I have the following polynomial: $$f(x)=\prod_{i\in(\mathbb{Z}/n\mathbb{Z})^\times} \left((x+\zeta_n^i)^n-(n+1)\right)$$ Here, $\zeta_n = e^{2\pi i/n}$ is a primitive $n$th root of unity.
I want a "closed form" for it, meaning: $$f(x) = \sum_{i =0}^{\varphi(n)n} a_i x^i$$ Where $\varphi(n)n$ is the degree of $f$. I've tried what seems "standard", in applying binomial theorem:
$$f(x) = \prod_{i\in(\mathbb{Z}/n\mathbb{Z})^\times}\left(\sum_{j = 0}^n\binom{n}{j}x^j(\zeta_n^i)^{n-k}-(n+1)\right)$$ It seems like the next step is probably to apply: $$\prod_{i = 0}^n\sum_{j = 0}^m a_{i,j} = \sum_{e\in\{1,\dots,m\}^n}\prod_{i = 0}^n a_{i,e_i}$$ This seems quite difficult though. Can someone suggest how to move forward with this?

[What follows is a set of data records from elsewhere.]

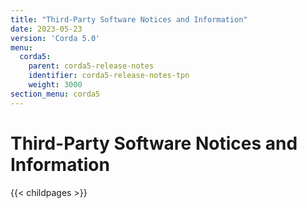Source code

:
 ```yaml
---
title: "Third-Party Software Notices and Information"
date: 2023-05-23
version: 'Corda 5.0'
menu:
  corda5:
    parent: corda5-release-notes
    identifier: corda5-release-notes-tpn
    weight: 3000
section_menu: corda5
---
```

# Third-Party Software Notices and Information
{{< childpages >}}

For those interested, $f$ is the defining polynomial of $\mathbb{Q}(\zeta_n,(n+1)^{1/n})$ as a number field, which I'm interested in doing Sage computations in quickly. Hopefully, an explicit form of $f$ will help this.
Since if you can find $f^{(k)}(0)$ for all $k$, you can get the polynomial, a possibility would be to get these derivatives.
One way might be to apply the product rule for differentiating.
If $g(x) =\prod_{k=1}^m f_m(x) $ then $\ln g(x) =\sum_{k=1}^m \ln f_m(x) $ so $(\ln g(x))' =\dfrac{g'(x)}{g(x)} =\sum_{k=1}^m \dfrac{ f_m'(x)}{f_m(x)} $ so $g'(x) =g(x)\sum_{k=1}^m \dfrac{ f_m'(x)}{f_m(x)} $.
Another possibility is to look up "nth derivative of composite function" or "faa di bruno's rule" and see if these can help.